*Work instruction*. Take the entries below and print, exactly, the stretch from the line containing "D [math-bugs] integer.c" through the line containing "changelist assignments cannot", both included.

*Listed entries*.
------------------------------------------------------------------------

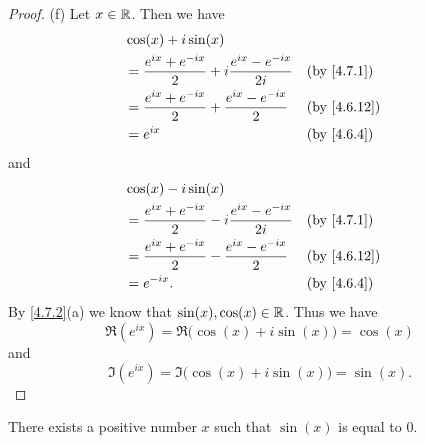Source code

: \begin{proof}{(f)}
  Let \(x \in \mathbb{R}\).
  Then we have
  \begin{align*}
     & \cos(x) + i \sin(x)                                                                                 \\
     & = \dfrac{e^{i x} + e^{- i x}}{2} + i \dfrac{e^{i x} - e^{- i x}}{2i} &  & \text{(by \cref{4.7.1})}  \\
     & = \dfrac{e^{i x} + e^{- i x}}{2} + \dfrac{e^{i x} - e^{- i x}}{2}    &  & \text{(by \cref{4.6.12})} \\
     & = e^{i x}                                                            &  & \text{(by \cref{4.6.4})}
  \end{align*}
  and
  \begin{align*}
     & \cos(x) - i \sin(x)                                                                                 \\
     & = \dfrac{e^{i x} + e^{- i x}}{2} - i \dfrac{e^{i x} - e^{- i x}}{2i} &  & \text{(by \cref{4.7.1})}  \\
     & = \dfrac{e^{i x} + e^{- i x}}{2} - \dfrac{e^{i x} - e^{- i x}}{2}    &  & \text{(by \cref{4.6.12})} \\
     & = e^{- i x}.                                                         &  & \text{(by \cref{4.6.4})}
  \end{align*}
  By \cref{4.7.2}(a) we know that \(\sin(x), \cos(x) \in \mathbb{R}\).
  Thus we have
  \[
    \Re(e^{i x}) = \Re\big(\cos(x) + i \sin(x)\big) = \cos(x)
  \]
  and
  \[
    \Im(e^{i x}) = \Im\big(\cos(x) + i \sin(x)\big) = \sin(x).
  \]
\end{proof}

\begin{lem}\label{4.7.3}
  There exists a positive number \(x\) such that \(\sin(x)\) is equal to \(0\).
\end{lem}

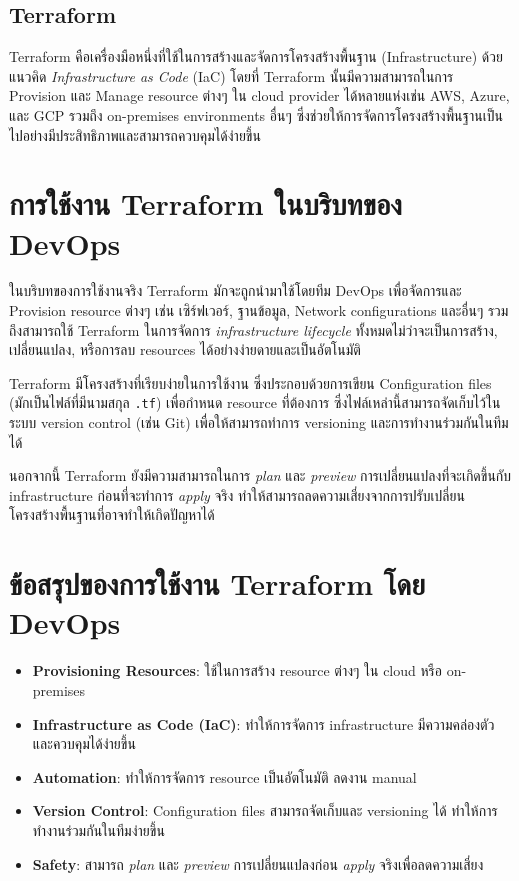 \subsection{Terraform}
Terraform คือเครื่องมือหนึ่งที่ใช้ในการสร้างและจัดการโครงสร้างพื้นฐาน (Infrastructure) ด้วยแนวคิด \textit{Infrastructure as Code} (IaC) โดยที่ Terraform นั้นมีความสามารถในการ Provision และ Manage resource ต่างๆ ใน cloud provider ได้หลายแห่งเช่น AWS, Azure, และ GCP รวมถึง on-premises environments อื่นๆ ซึ่งช่วยให้การจัดการโครงสร้างพื้นฐานเป็นไปอย่างมีประสิทธิภาพและสามารถควบคุมได้ง่ายขึ้น

\section*{การใช้งาน Terraform ในบริบทของ DevOps}
ในบริบทของการใช้งานจริง Terraform มักจะถูกนำมาใช้โดยทีม DevOps เพื่อจัดการและ Provision resource ต่างๆ เช่น เซิร์ฟเวอร์, ฐานข้อมูล, Network configurations และอื่นๆ รวมถึงสามารถใช้ Terraform ในการจัดการ \textit{infrastructure lifecycle} ทั้งหมดไม่ว่าจะเป็นการสร้าง, เปลี่ยนแปลง, หรือการลบ resources ได้อย่างง่ายดายและเป็นอัตโนมัติ

Terraform มีโครงสร้างที่เรียบง่ายในการใช้งาน ซึ่งประกอบด้วยการเขียน Configuration files (มักเป็นไฟล์ที่มีนามสกุล \texttt{.tf}) เพื่อกำหนด resource ที่ต้องการ ซึ่งไฟล์เหล่านี้สามารถจัดเก็บไว้ในระบบ version control (เช่น Git) เพื่อให้สามารถทำการ versioning และการทำงานร่วมกันในทีมได้

นอกจากนี้ Terraform ยังมีความสามารถในการ \textit{plan} และ \textit{preview} การเปลี่ยนแปลงที่จะเกิดขึ้นกับ infrastructure ก่อนที่จะทำการ \textit{apply} จริง ทำให้สามารถลดความเสี่ยงจากการปรับเปลี่ยนโครงสร้างพื้นฐานที่อาจทำให้เกิดปัญหาได้

\section*{ข้อสรุปของการใช้งาน Terraform โดย DevOps}
\begin{itemize}
    \item \textbf{Provisioning Resources}: ใช้ในการสร้าง resource ต่างๆ ใน cloud หรือ on-premises
    \item \textbf{Infrastructure as Code (IaC)}: ทำให้การจัดการ infrastructure มีความคล่องตัวและควบคุมได้ง่ายขึ้น
    \item \textbf{Automation}: ทำให้การจัดการ resource เป็นอัตโนมัติ ลดงาน manual
    \item \textbf{Version Control}: Configuration files สามารถจัดเก็บและ versioning ได้ ทำให้การทำงานร่วมกันในทีมง่ายขึ้น
    \item \textbf{Safety}: สามารถ \textit{plan} และ \textit{preview} การเปลี่ยนแปลงก่อน \textit{apply} จริงเพื่อลดความเสี่ยง
\end{itemize}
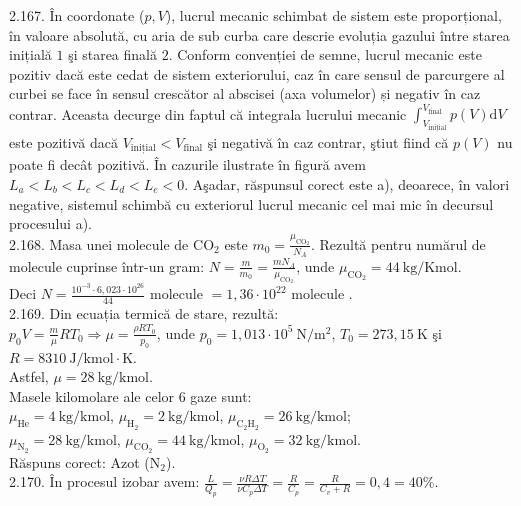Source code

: 2.167. În coordonate ($p, V$), lucrul mecanic schimbat de sistem este proporțional, în valoare absolută, cu aria de sub curba care descrie evoluția gazului între starea inițială $1$ şi starea finală $2$. Conform convenției de semne, lucrul mecanic este pozitiv dacă este cedat de sistem exteriorului, caz în care sensul de parcurgere al curbei se face în sensul crescător al abscisei (axa volumelor) și negativ în caz contrar. Aceasta decurge din faptul că integrala lucrului mecanic $\int_{V_{\text {inițial}}}^{V_{\text {final}}} p(V) \mathrm{d} V$ este pozitivă dacă $V_{\text {inițial}}<V_{\text {final}}$ şi negativă în caz contrar, ştiut fiind că $p(V)$ nu poate fi decât pozitivă. În cazurile ilustrate în figură avem $L_{a}<L_{b}<L_{c}<L_{d}<L_{e}<0$. Aşadar, răspunsul corect este a), deoarece, în valori negative, sistemul schimbă cu exteriorul lucrul mecanic cel mai mic în decursul procesului a).\\

2.168. Masa unei molecule de $\mathrm{CO}_{2}$ este $m_{0}=\frac{\mu_{\mathrm{CO}_{2}}}{N_{A}}$. Rezultă pentru numărul de molecule cuprinse într-un gram: $N=\frac{m}{m_{0}}=\frac{m N_{A}}{\mu_{\mathrm{CO}_{2}}}$, unde $\mu_{\mathrm{CO}_{2}}=44 \mathrm{~kg} / \mathrm{Kmol}$.\\ Deci $N=\frac{10^{-3} \cdot 6,023 \cdot 10^{26}}{44} \text { molecule }=1,36 \cdot 10^{22} \text { molecule }$.\\

2.169. Din ecuația termică de stare, rezultă:\\ $p_{0} V=\frac{m}{\mu} R T_{0} \Rightarrow \mu=\frac{\rho R T_{0}}{p_{0}}$, unde $p_{0}=1,013 \cdot 10^{5} \mathrm{~N} / \mathrm{m}^{2}$, $T_{0}=273,15 \mathrm{~K}$ şi $R=8310 \mathrm{~J} / \mathrm{kmol} \cdot \mathrm{K}$.\\ Astfel, $\mu=28 \mathrm{~kg} / \mathrm{kmol}$.\\ Masele kilomolare ale celor 6 gaze sunt:\\ $\mu_{\mathrm{He}}=4 \mathrm{~kg} / \mathrm{kmol}$, $\mu_{\mathrm{H}_{2}}=2 \mathrm{~kg} / \mathrm{kmol}$, $\mu_{\mathrm{C}_{2} \mathrm{H}_{2}}=26 \mathrm{~kg} / \mathrm{kmol}$;\\ $\mu_{\mathrm{N}_{2}}=28 \mathrm{~kg} / \mathrm{kmol}$, $\mu_{\mathrm{CO}_{2}}=44 \mathrm{~kg} / \mathrm{kmol}$, $\mu_{\mathrm{O}_{2}}=32 \mathrm{~kg} / \mathrm{kmol}$.\\ Răspuns corect: Azot ($\mathrm{N}_{2}$).\\

2.170. În procesul izobar avem: $\frac{L}{Q_{p}}=\frac{\nu R \Delta T}{\nu C_{p} \Delta T}=\frac{R}{C_{p}}=\frac{R}{C_{v}+R}=0,4=40 \%$.\\

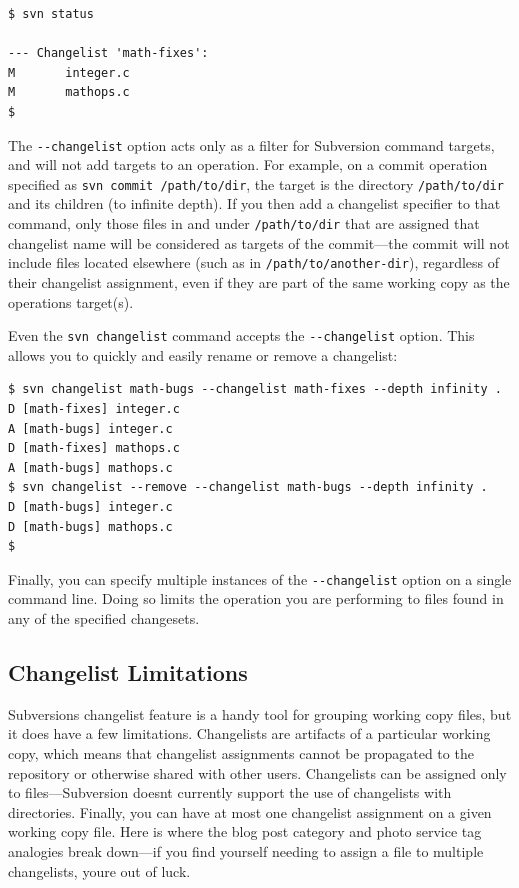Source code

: \begin{verbatim}
$ svn status

--- Changelist 'math-fixes':
M       integer.c
M       mathops.c
$
\end{verbatim}

The \texttt{-\/-changelist} option acts only as a filter for Subversion
command targets, and will not add targets to an operation. For example,
on a commit operation specified as \texttt{svn\ commit\ /path/to/dir},
the target is the directory \texttt{/path/to/dir} and its children (to
infinite depth). If you then add a changelist specifier to that command,
only those files in and under \texttt{/path/to/dir} that are assigned
that changelist name will be considered as targets of the commit---the
commit will not include files located elsewhere (such as in
\texttt{/path/to/another-dir}), regardless of their changelist
assignment, even if they are part of the same working copy as the
operation\textquotesingle s target(s).

Even the \texttt{svn\ changelist} command accepts the
\texttt{-\/-changelist} option. This allows you to quickly and easily
rename or remove a changelist:

\begin{verbatim}
$ svn changelist math-bugs --changelist math-fixes --depth infinity .
D [math-fixes] integer.c
A [math-bugs] integer.c
D [math-fixes] mathops.c
A [math-bugs] mathops.c
$ svn changelist --remove --changelist math-bugs --depth infinity .
D [math-bugs] integer.c
D [math-bugs] mathops.c
$
\end{verbatim}

Finally, you can specify multiple instances of the
\texttt{-\/-changelist} option on a single command line. Doing so limits
the operation you are performing to files found in any of the specified
changesets.

\subsection{Changelist
Limitations}\label{svn.advanced.changelists.limitations}

Subversion\textquotesingle s changelist feature is a handy tool for
grouping working copy files, but it does have a few limitations.
Changelists are artifacts of a particular working copy, which means that
changelist assignments cannot be propagated to the repository or
otherwise shared with other users. Changelists can be assigned only to
files---Subversion doesn\textquotesingle t currently support the use of
changelists with directories. Finally, you can have at most one
changelist assignment on a given working copy file. Here is where the
blog post category and photo service tag analogies break down---if you
find yourself needing to assign a file to multiple changelists,
you\textquotesingle re out of luck.

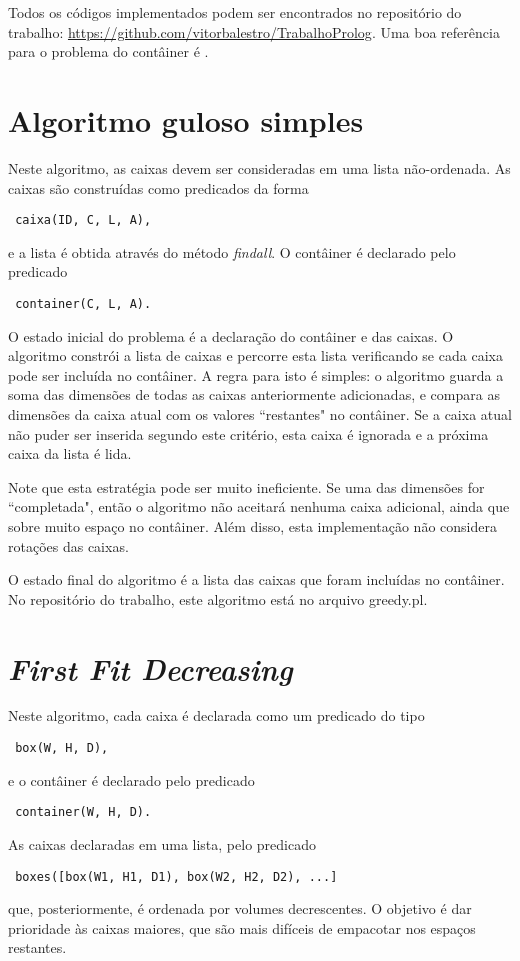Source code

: \documentclass[12pt]{article}
\begin{document}
Todos os códigos implementados podem ser encontrados no repositório do trabalho: \url{https://github.com/vitorbalestro/TrabalhoProlog}. Uma boa referência para o problema do contâiner é \cite{ngoi}. 

\section{Algoritmo guloso simples}

Neste algoritmo, as caixas devem ser consideradas em uma lista não-ordenada. As caixas são construídas como predicados da forma
\begin{verbatim} caixa(ID, C, L, A),
\end{verbatim}
e a lista é obtida através do método \emph{findall}. O contâiner é declarado pelo predicado
\begin{verbatim} container(C, L, A).
\end{verbatim}

O estado inicial do problema é a declaração do contâiner e das caixas. O algoritmo constrói a lista de caixas e percorre esta lista verificando se cada caixa pode ser incluída no contâiner. A regra para isto é simples: o algoritmo guarda a soma das dimensões de todas as caixas anteriormente adicionadas, e compara as dimensões da caixa atual com os valores ``restantes" no contâiner. Se a caixa atual não puder ser inserida segundo este critério, esta caixa é ignorada e a próxima caixa da lista é lida.

Note que esta estratégia pode ser muito ineficiente. Se uma das dimensões for ``completada", então o algoritmo não aceitará nenhuma caixa adicional, ainda que sobre muito espaço no contâiner. Além disso, esta implementação não considera rotações das caixas.

O estado final do algoritmo é a lista das caixas que foram incluídas no contâiner. No repositório do trabalho, este algoritmo está no arquivo greedy.pl.

\section{\emph{First Fit Decreasing}}

Neste algoritmo, cada caixa é declarada como um predicado do tipo
\begin{verbatim} box(W, H, D),
\end{verbatim}
e o contâiner é declarado pelo predicado
\begin{verbatim} container(W, H, D).
\end{verbatim}
As caixas declaradas em uma lista, pelo predicado
\begin{verbatim} boxes([box(W1, H1, D1), box(W2, H2, D2), ...]
\end{verbatim}
que, posteriormente, é ordenada por volumes decrescentes. O objetivo é dar prioridade às caixas maiores, que são mais difíceis de empacotar nos espaços restantes.
\end{document}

------------------------------------------------------------------------

*Task result*.
D [math-bugs] integer.c
D [math-bugs] mathops.c
$
\end{verbatim}

Finally, you can specify multiple instances of the
\texttt{-\/-changelist} option on a single command line. Doing so limits
the operation you are performing to files found in any of the specified
changesets.

\subsection{Changelist
Limitations}\label{svn.advanced.changelists.limitations}

Subversion\textquotesingle s changelist feature is a handy tool for
grouping working copy files, but it does have a few limitations.
Changelists are artifacts of a particular working copy, which means that
changelist assignments cannot be propagated to the repository or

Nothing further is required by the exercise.